Merit Medical Systems recently announced the enrolment of the first patients in its Wrapsody arteriovenous (AV) access efficacy pivotal (WAVE) study of the Wrapsody endovascular stent graft, an investigational device being studied for the treatment of stenosis or occlusion within dialysis outflow circuits. Jeffrey Hoggard (RAC Surgery Center, Raleigh, USA) successfully enrolled the first two subjects with venous outflow peripheral lesions.
“We are pleased to announce the first subjects enrolled into the Merit Medical WAVE study. Stent grafts have a proven track record in dialysis AV access, and we are excited to evaluate the Wrapsody stent fraft in our patients for this clinical trial,” said Hoggard.
Over two million patients with kidney disease worldwide receive haemodialysis. Preferred long-term vascular access in these patients is generally achieved by the surgical creation of an arteriovenous fistula (AVF) or implantation of an arteriovenous graft (AVG). Vascular access circuit dysfunction is a common complication over time in AVFs and AVGs, accounting for 20% of hospitalizations in end-stage renal disease patients. Stenosis or occlusion of these vascular access circuits is most common in the venous outflow segment.
The Wrapsody endovascular stent graft is an investigational device with an expandable nitinol stent frame fully enveloped by an external layer of expanded polytetrafluoroethylene (ePTFE) and an internal layer of spun PTFE with an interposed non-porous fluoropolymer bonding layer.

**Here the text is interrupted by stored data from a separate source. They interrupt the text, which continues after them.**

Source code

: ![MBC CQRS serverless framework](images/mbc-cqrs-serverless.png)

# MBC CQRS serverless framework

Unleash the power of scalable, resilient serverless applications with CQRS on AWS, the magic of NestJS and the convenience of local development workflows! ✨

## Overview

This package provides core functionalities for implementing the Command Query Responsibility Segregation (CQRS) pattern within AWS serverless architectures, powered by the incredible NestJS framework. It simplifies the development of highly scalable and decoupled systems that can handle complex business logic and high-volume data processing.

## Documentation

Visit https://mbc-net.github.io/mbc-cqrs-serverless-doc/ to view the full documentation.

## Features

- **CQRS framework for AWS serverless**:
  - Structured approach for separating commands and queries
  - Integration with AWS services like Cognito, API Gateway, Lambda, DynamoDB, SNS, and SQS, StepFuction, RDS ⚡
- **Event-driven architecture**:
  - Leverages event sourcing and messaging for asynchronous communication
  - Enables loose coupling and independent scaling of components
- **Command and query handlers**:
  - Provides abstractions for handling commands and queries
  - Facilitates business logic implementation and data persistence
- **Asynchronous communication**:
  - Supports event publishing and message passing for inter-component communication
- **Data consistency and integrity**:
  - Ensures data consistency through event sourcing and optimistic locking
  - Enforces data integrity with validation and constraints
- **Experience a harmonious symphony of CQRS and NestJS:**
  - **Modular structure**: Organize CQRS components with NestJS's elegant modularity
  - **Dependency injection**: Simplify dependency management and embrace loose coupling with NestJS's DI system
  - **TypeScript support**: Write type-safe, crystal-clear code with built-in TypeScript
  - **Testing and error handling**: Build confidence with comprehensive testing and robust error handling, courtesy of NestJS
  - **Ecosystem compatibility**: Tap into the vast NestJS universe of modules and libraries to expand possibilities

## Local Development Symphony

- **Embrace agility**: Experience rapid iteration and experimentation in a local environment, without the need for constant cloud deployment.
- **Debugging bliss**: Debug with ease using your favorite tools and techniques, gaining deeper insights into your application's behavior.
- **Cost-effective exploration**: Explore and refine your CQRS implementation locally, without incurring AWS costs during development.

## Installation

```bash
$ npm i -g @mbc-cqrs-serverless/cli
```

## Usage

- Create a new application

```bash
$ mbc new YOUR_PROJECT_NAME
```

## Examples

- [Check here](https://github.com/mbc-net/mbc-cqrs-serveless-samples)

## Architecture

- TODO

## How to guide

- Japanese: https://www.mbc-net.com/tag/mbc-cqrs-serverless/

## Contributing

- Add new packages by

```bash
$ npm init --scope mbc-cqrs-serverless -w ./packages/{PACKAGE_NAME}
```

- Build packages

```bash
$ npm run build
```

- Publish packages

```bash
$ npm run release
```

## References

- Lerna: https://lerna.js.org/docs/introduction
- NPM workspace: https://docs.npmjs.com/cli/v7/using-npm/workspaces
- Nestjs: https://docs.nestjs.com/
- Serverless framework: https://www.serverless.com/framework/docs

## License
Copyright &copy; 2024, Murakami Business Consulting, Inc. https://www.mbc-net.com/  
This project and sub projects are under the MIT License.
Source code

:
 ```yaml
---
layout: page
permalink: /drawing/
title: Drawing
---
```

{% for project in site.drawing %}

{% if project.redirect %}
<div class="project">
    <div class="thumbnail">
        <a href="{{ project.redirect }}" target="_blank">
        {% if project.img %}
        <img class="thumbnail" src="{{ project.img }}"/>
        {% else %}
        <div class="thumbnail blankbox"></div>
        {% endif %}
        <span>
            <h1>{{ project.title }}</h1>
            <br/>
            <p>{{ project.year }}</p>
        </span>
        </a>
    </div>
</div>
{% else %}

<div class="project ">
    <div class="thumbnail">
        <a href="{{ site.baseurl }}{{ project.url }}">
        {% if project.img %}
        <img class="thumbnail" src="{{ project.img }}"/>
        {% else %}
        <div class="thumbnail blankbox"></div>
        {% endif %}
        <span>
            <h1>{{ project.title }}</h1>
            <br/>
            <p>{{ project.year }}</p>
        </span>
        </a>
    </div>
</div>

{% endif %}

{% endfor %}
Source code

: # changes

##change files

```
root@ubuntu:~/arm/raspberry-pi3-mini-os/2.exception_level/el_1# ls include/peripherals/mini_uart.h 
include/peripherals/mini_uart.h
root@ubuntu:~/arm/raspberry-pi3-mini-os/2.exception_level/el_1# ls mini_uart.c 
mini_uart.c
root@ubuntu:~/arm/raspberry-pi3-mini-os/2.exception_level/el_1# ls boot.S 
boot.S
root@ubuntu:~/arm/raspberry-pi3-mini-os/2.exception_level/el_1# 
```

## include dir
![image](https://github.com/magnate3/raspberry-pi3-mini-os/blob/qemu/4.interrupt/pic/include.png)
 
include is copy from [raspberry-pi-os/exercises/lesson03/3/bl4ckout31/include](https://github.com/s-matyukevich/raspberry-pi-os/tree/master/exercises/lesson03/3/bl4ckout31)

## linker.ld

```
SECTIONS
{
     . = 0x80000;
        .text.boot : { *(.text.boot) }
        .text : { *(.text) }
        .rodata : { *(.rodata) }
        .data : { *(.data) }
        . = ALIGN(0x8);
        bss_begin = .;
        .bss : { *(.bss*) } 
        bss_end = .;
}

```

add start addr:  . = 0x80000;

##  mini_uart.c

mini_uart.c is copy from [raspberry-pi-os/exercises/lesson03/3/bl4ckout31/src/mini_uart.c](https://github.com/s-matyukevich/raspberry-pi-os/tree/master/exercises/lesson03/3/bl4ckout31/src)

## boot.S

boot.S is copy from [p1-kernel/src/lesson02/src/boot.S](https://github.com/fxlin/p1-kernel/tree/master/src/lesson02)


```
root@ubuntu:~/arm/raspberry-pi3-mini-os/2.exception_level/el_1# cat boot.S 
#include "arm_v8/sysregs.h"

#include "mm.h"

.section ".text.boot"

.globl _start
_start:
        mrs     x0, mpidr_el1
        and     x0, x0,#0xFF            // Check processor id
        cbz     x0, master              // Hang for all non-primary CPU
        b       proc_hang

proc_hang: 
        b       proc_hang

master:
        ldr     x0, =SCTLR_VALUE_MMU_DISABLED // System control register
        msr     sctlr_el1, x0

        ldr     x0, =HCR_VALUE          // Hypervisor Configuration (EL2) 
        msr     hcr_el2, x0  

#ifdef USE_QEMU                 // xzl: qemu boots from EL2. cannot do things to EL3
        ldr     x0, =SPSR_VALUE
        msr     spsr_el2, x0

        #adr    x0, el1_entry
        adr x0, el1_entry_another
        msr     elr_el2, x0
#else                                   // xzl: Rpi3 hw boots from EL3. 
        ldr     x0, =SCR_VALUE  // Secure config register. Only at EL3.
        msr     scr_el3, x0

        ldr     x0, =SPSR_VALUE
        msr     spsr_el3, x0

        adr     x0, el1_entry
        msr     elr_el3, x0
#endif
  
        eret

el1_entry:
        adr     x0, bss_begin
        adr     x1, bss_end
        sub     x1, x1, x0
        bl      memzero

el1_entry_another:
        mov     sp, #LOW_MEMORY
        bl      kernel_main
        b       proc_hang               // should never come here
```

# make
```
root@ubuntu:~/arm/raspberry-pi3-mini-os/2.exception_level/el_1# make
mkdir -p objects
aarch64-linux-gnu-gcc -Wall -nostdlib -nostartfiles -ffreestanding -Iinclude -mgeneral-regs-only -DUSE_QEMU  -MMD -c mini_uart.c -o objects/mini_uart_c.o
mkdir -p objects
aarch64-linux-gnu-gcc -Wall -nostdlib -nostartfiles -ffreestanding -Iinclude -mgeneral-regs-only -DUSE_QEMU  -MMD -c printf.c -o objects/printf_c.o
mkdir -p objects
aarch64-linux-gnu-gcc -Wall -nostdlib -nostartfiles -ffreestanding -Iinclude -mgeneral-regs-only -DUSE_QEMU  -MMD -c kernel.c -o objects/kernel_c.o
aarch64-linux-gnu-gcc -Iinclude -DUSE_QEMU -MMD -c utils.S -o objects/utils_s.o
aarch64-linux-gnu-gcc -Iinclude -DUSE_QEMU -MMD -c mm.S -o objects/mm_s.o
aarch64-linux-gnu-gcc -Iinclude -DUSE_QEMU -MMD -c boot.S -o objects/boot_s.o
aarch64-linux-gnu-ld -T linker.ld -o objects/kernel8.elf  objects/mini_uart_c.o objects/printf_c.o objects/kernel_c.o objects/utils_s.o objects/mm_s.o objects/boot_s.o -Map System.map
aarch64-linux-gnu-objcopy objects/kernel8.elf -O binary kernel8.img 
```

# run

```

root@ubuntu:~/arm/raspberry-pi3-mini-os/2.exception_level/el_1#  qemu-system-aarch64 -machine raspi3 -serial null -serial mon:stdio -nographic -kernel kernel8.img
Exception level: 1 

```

The multicentre WAVE study comparing the Merit Wrapsody endovascular stent graft to percutaneous transluminal angioplasty (PTA) for treatment of venous outflow circuit stenosis or occlusion in haemodialysis patients plans to enrol 357 patients across multiple sites in the United States, Europe, Canada, and New Zealand. The study has been designed to include a population of 244 patients with AVFs and 113 with AVGs. Merit intends to randomize treatment in patients with AVFs to the Wrapsody stent graft or PTA and follow study subjects for two years postprocedure.
The WAVE study follows successful completion of the Wrapsody FIRST feasibility study which included 46 patients in Europe. The Wrapsody system previously received the CE mark and complements other vascular access products distributed by Merit, including the Hero graft and the Surfacer inside-out access catheter system.